After getting past the festival tents and traveling to the Eastern edge of the park I came upon one of the most popular attractions in Munich, “The Wave”. The small creek that fed the pond in the Japanese garden turned into a steady stream and then into a full blown torrent. Where the artificial river begins, from a culvert under a city bridge, a raised concrete slab creates an artificial wave that surfers from all around Europe come to shred.
Even in the cold rainy weather, there were no less than 20 surfers that day clad in full wetsuits, lined up for their turn to jump on the break. Below is a short video I compiled of the riders that day:
I stepped inside the small building and bellied up to the counter to order a German specialty: Weisswurst. Literally translating to, “white sausage”, this is a Bavarian specialty that is usually eaten as a snack between breakfast and lunch. Most Bavarians eat their Weisswurst before noon because it is made early in the morning without preservatives and would typically spoil before nightfall. The sausage is made with a combination of veal and pork belly mixed with spices such as parsley, lemon, onions, ginger and cardamom. The sausage is usually served with sweet grainy mustard, alongside a soft salted pretzel. The sausage was light and soft to the taste and a bite with the sweet sticky mustard was a revelation.

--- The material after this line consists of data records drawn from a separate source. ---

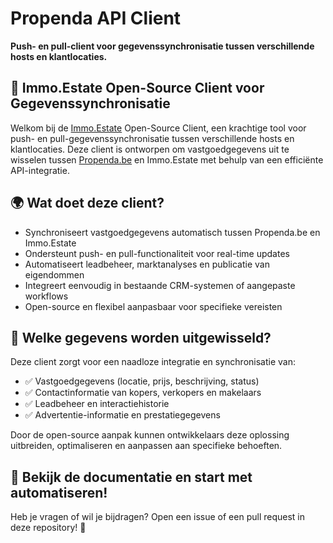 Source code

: # Propenda API Client

**Push- en pull-client voor gegevenssynchronisatie tussen verschillende hosts en klantlocaties.**

## 🔗 Immo.Estate Open-Source Client voor Gegevenssynchronisatie

Welkom bij de [Immo.Estate](https://immo.estate/) Open-Source Client, een krachtige tool voor push- en pull-gegevenssynchronisatie tussen verschillende hosts en klantlocaties. Deze client is ontworpen om vastgoedgegevens uit te wisselen tussen [Propenda.be](https://propenda.be/) en Immo.Estate met behulp van een efficiënte API-integratie.

## 🌍 Wat doet deze client?
- Synchroniseert vastgoedgegevens automatisch tussen Propenda.be en Immo.Estate
- Ondersteunt push- en pull-functionaliteit voor real-time updates
- Automatiseert leadbeheer, marktanalyses en publicatie van eigendommen
- Integreert eenvoudig in bestaande CRM-systemen of aangepaste workflows
- Open-source en flexibel aanpasbaar voor specifieke vereisten

## 🔄 Welke gegevens worden uitgewisseld?
Deze client zorgt voor een naadloze integratie en synchronisatie van:
- ✅ Vastgoedgegevens (locatie, prijs, beschrijving, status)
- ✅ Contactinformatie van kopers, verkopers en makelaars
- ✅ Leadbeheer en interactiehistorie
- ✅ Advertentie-informatie en prestatiegegevens

Door de open-source aanpak kunnen ontwikkelaars deze oplossing uitbreiden, optimaliseren en aanpassen aan specifieke behoeften.

## 📌 Bekijk de documentatie en start met automatiseren!
Heb je vragen of wil je bijdragen? Open een issue of een pull request in deze repository! 🚀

Since I was breaking the rules and eating my Weisswurts around 4pm, I also opted to add a German Radler to wash it all down. A Radler is a refreshing Bavarian creation of beer mixed with lemonade. I’m usually not the kind of guy to mix fruit in my beer, and I admit I was skeptical before trying it, but this particular blend is on point. Legend has it that it’s creation was a mistake, a sneaky bartender who was low on beer one day, decided to mix lemonade with his remaining brew in order to quench the thirst of the many parched cyclist that approached his tavern. To his surprise, the cyclists came back year after year to have another of these unique beverages and thus the, “Radler” (Cyclist), was born.
After filling my belly and getting as warm as I could, I set my bearing south and began to head back to my hostel. Due to my near-hypothermic state I decided not to explore the north side of the park, but I hear there is a fantastic Bier Garten in that section of the park called the Chinese tower. So if you are in Munich, I suggest that you don’t miss out on the Englischer Garten, it was definitely one of the highlights of my time in the city.